[Directions]
Give the number of lines in the records below that include the word "left", and add nothing to it.

Pictures paired with source code:
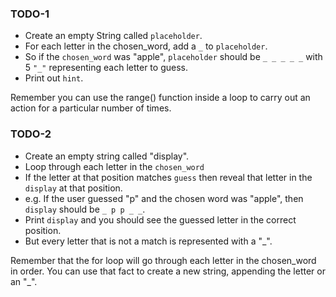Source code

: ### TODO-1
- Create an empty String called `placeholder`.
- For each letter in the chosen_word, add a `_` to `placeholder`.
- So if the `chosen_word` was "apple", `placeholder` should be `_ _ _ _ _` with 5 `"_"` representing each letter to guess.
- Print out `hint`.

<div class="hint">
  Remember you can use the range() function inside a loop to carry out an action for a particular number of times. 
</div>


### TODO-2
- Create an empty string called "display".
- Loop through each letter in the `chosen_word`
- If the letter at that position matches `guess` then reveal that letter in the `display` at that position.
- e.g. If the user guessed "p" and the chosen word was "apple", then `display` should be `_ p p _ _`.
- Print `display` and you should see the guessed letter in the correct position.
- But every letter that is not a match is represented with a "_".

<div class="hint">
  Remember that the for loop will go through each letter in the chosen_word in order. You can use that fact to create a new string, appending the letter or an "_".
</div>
--
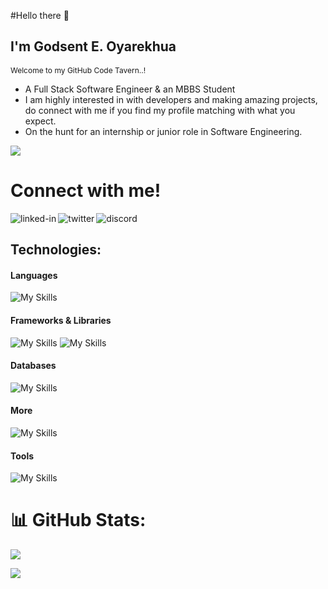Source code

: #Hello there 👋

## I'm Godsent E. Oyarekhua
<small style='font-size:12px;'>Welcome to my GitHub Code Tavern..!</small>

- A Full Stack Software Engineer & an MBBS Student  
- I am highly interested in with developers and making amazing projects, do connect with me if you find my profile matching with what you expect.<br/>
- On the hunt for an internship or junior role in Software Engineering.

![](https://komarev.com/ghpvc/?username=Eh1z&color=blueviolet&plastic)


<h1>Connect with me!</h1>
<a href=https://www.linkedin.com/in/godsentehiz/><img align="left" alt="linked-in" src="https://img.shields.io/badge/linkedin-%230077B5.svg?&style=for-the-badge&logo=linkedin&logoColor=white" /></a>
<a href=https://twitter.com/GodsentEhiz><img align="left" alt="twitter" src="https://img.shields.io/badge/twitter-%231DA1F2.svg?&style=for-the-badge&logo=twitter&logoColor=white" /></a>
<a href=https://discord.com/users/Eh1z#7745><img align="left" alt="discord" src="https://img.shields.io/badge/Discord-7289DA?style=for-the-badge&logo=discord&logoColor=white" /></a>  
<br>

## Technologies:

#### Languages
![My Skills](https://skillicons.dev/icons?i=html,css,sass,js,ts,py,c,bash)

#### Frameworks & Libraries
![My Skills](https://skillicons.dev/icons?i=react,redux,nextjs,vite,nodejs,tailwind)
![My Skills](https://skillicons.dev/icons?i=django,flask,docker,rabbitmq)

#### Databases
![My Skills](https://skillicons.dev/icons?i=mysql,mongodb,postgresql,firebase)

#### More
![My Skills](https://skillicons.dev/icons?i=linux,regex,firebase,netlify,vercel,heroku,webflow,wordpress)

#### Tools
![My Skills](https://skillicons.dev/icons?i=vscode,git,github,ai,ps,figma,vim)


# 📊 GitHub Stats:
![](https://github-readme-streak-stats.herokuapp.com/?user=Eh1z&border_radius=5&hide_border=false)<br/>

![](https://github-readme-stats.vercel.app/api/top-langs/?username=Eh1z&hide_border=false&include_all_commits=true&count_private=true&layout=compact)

[Output of the exercise]
3